Today in Parliament, Abigail contributed to a farcical debate over Labor's idiotic election promise of not introducing new taxes and the Coalition's motion addressing it.
Abigail said:
Many stupid things are said during elections, but there is nothing quite as stupid as saying "no new taxes". It is so very stupid that I am genuinely surprised that it could be so easily eclipsed in its sheer idiocy by a motion calling for a party to stick to such a stupid promise more than a year down the track. Let me break it down. Very simply, the Government's budget is bounded by revenue. Some of those revenue sources are relatively stable and predictable, while others are impacted by unanticipated peaks and troughs. Some are more easily within the control of the State Government, like State taxes, whereas others are not, like Federal payments. On the other side of the equation are the expenses paid out by the Government.
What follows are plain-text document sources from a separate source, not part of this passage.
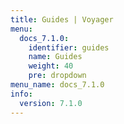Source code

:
 ```yaml
---
title: Guides | Voyager
menu:
  docs_7.1.0:
    identifier: guides
    name: Guides
    weight: 40
    pre: dropdown
menu_name: docs_7.1.0
info:
  version: 7.1.0
---
```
Similarly, the amount of expenditure a government chooses to make changes over time depending on the circumstances, not just the changing priorities and policies of the party in government but also as a result of the general economic conditions we find ourselves in. As a general rule, a fiscally responsible government will spend more in the bad times—at a time of natural disasters or a global pandemic, for example—and save more in the good times. The height of the mining boom would have been a good time.
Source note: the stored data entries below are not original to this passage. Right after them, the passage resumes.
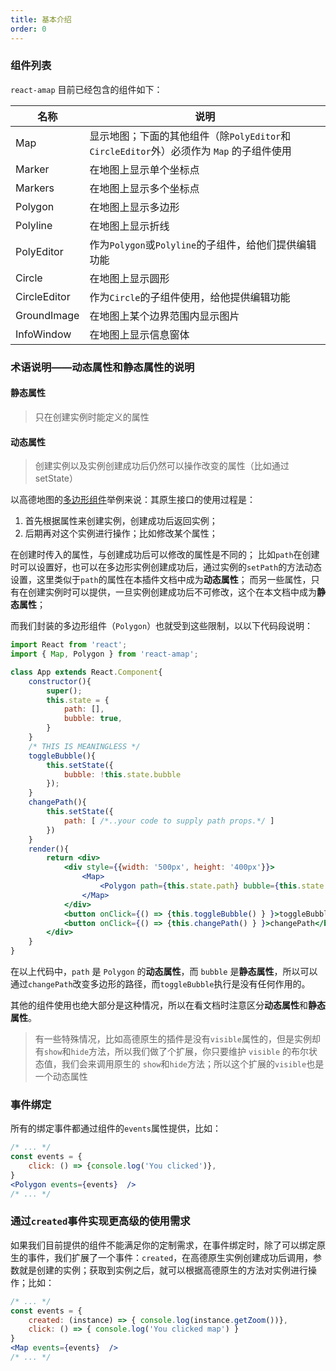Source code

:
 ```yaml
---
title: 基本介绍
order: 0
---
```


### 组件列表

`react-amap` 目前已经包含的组件如下：

| 名称 | 说明 |
|------|------|
| Map | 显示地图；下面的其他组件（除`PolyEditor`和`CircleEditor`外）必须作为 `Map` 的子组件使用|
| Marker | 在地图上显示单个坐标点 |
| Markers | 在地图上显示多个坐标点 |
| Polygon | 在地图上显示多边形 |
| Polyline |在地图上显示折线 |
| PolyEditor | 作为`Polygon`或`Polyline`的子组件，给他们提供编辑功能 |
| Circle | 在地图上显示圆形 |
| CircleEditor | 作为`Circle`的子组件使用，给他提供编辑功能 |
| GroundImage | 在地图上某个边界范围内显示图片 |
| InfoWindow | 在地图上显示信息窗体 |

### 术语说明——**动态属性**和**静态属性**的说明


#### 静态属性
> 只在创建实例时能定义的属性

#### 动态属性
> 创建实例以及实例创建成功后仍然可以操作改变的属性（比如通过 setState）



以高德地图的[多边形组件](http://lbs.amap.com/api/javascript-api/reference/overlay#Polygon)举例来说：其原生接口的使用过程是：

1. 首先根据属性来创建实例，创建成功后返回实例；
2. 后期再对这个实例进行操作；比如修改某个属性；

在创建时传入的属性，与创建成功后可以修改的属性是不同的；
比如`path`在创建时可以设置好，也可以在多边形实例创建成功后，通过实例的`setPath`的方法动态设置，这里类似于`path`的属性在本插件文档中成为**动态属性**；
而另一些属性，只有在创建实例时可以提供，一旦实例创建成功后不可修改，这个在本文档中成为**静态属性**；

而我们封装的多边形组件（`Polygon`）也就受到这些限制，以以下代码段说明：

```jsx 
import React from 'react';
import { Map, Polygon } from 'react-amap';

class App extends React.Component{
    constructor(){
        super();
        this.state = {
            path: [],
            bubble: true,
        }
    }
    /* THIS IS MEANINGLESS */
    toggleBubble(){
        this.setState({
            bubble: !this.state.bubble
        });
    }
    changePath(){
        this.setState({
            path: [ /*..your code to supply path props.*/ ]
        })
    }
    render(){
        return <div>
            <div style={{width: '500px', height: '400px'}}>
                <Map>
                    <Polygon path={this.state.path} bubble={this.state.bubble}/>
                </Map>
            </div>
            <button onClick={() => {this.toggleBubble() } }>toggleBubble</button>
            <button onClick={() => {this.changePath() } }>changePath</button>
        </div>
    }
}
```

在以上代码中，`path` 是 `Polygon` 的**动态属性**，而 `bubble` 是**静态属性**，所以可以通过`changePath`改变多边形的路径，而`toggleBubble`执行是没有任何作用的。

其他的组件使用也绝大部分是这种情况，所以在看文档时注意区分**动态属性**和**静态属性**。


> 有一些特殊情况，比如高德原生的插件是没有`visible`属性的，但是实例却有`show`和`hide`方法，所以我们做了个扩展，你只要维护 `visible` 的布尔状态值，我们会来调用原生的 `show`和`hide`方法；所以这个扩展的`visible`也是一个动态属性


### 事件绑定

所有的绑定事件都通过组件的`events`属性提供，比如：
```jsx
/* ... */
const events = {
    click: () => {console.log('You clicked')},
}
<Polygon events={events}  />
/* ... */
```


### 通过`created`事件实现更高级的使用需求

如果我们目前提供的组件不能满足你的定制需求，在事件绑定时，除了可以绑定原生的事件，我们扩展了一个事件：`created`，在高德原生实例创建成功后调用，参数就是创建的实例；获取到实例之后，就可以根据高德原生的方法对实例进行操作；比如：

```jsx
/* ... */
const events = {
    created: (instance) => { console.log(instance.getZoom())},
    click: () => { console.log('You clicked map') }
}
<Map events={events}  />
/* ... */
```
The idea that parties entering an election can control reality for the next four-year term is absurd. That somehow they can ensure no unexpected economic headwinds and guarantee no change to policy based on new events, learnings or change in public sentiment is absurd. The notion that a government should limit itself in its fiscal management when it has not even been elected yet, and then sit stubbornly for four years not changing anything despite the passage of time and an entirely different set of circumstances having presented itself, would not just be wildly economically reckless and a complete abrogation of its duties to the people of New South Wales but would likely lead to it losing at the next election for being just so utterly moronic. That is why no party should ever say such a stupid thing in the first place.
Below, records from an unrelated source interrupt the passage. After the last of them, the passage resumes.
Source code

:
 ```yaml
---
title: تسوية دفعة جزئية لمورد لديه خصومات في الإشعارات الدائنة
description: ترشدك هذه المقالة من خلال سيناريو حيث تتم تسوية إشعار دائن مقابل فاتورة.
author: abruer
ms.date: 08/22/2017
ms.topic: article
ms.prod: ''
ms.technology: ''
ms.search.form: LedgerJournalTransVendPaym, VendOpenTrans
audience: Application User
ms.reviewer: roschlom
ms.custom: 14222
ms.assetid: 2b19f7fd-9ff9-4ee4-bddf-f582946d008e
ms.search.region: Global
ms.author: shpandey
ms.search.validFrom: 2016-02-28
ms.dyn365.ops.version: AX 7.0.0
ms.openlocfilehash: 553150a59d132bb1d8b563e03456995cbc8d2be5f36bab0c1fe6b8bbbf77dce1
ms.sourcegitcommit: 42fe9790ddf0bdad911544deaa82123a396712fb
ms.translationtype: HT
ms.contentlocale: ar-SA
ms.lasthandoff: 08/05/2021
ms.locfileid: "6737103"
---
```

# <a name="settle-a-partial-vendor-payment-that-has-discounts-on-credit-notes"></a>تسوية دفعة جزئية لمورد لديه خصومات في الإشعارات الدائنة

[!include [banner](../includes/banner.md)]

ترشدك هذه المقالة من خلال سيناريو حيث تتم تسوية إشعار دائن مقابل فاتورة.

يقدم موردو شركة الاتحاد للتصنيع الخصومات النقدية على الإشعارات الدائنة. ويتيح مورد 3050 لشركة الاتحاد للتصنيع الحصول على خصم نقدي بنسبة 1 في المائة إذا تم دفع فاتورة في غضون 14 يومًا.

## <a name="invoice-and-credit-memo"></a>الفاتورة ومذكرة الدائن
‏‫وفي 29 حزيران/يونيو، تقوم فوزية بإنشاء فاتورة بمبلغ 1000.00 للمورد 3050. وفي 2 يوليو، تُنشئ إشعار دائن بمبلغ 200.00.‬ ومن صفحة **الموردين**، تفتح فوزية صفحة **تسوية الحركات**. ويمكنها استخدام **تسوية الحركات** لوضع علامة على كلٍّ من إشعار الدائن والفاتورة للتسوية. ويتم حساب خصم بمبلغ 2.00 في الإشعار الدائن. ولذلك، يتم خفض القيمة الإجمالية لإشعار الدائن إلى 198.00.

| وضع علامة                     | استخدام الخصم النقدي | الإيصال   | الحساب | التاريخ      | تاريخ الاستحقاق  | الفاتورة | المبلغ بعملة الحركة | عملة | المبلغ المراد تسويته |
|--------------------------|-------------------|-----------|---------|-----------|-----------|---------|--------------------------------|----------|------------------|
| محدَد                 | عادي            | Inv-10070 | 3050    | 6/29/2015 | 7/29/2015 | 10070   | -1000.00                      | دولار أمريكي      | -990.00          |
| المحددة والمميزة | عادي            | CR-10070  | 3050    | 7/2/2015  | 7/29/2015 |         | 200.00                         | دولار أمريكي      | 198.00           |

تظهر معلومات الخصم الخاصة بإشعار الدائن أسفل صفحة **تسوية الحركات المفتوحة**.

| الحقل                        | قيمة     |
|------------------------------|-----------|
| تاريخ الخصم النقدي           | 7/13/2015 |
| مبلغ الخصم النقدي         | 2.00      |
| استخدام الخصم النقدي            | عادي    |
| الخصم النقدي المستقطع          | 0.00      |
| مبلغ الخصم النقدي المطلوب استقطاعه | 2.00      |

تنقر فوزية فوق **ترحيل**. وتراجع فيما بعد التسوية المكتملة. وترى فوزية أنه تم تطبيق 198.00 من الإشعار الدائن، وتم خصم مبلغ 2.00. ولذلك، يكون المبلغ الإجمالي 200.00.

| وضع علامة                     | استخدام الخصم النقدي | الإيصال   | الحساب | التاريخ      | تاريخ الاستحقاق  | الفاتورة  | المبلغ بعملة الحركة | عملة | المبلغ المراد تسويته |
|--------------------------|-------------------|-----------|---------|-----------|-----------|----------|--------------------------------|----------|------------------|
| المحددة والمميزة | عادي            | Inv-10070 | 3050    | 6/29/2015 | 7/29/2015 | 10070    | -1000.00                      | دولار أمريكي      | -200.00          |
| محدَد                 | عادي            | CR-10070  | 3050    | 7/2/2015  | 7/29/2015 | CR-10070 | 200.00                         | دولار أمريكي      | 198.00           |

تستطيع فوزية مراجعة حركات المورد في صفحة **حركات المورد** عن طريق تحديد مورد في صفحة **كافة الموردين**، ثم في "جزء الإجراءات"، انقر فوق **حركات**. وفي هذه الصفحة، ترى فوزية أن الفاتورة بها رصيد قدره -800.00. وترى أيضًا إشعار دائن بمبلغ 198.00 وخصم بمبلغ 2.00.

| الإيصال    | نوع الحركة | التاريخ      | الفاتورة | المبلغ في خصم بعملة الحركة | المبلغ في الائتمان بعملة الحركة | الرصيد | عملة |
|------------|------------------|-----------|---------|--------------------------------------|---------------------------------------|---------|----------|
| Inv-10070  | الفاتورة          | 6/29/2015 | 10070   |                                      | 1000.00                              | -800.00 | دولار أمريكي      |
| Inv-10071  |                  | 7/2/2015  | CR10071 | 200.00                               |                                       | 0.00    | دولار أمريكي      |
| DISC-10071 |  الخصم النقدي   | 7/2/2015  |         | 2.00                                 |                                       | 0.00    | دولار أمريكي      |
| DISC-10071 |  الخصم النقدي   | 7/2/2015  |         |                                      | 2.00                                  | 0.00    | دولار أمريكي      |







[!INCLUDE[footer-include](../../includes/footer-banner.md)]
Even if we could freeze time, why on earth would anyone endorse the concept of no new taxes? Did Labor seriously think that the Coalition Government's tax settings were the absolute best they could be? Labor wanted to try to win an election against a sitting government by saying that it would not change a thing. Did it think that it would not then go through the State finances with a fine-toothed comb and work out who should be paying a fairer share towards the bottom line so that others in more need can benefit from a lower burden? Greater taxes overall mean more available for services for those who need it most. Greater taxes in one specific area can be a smart way to pay for lower taxes in another. Labor knew that and yet it still said the stupid thing. Even worse, it allowed this even more brainless motion to shame it for that.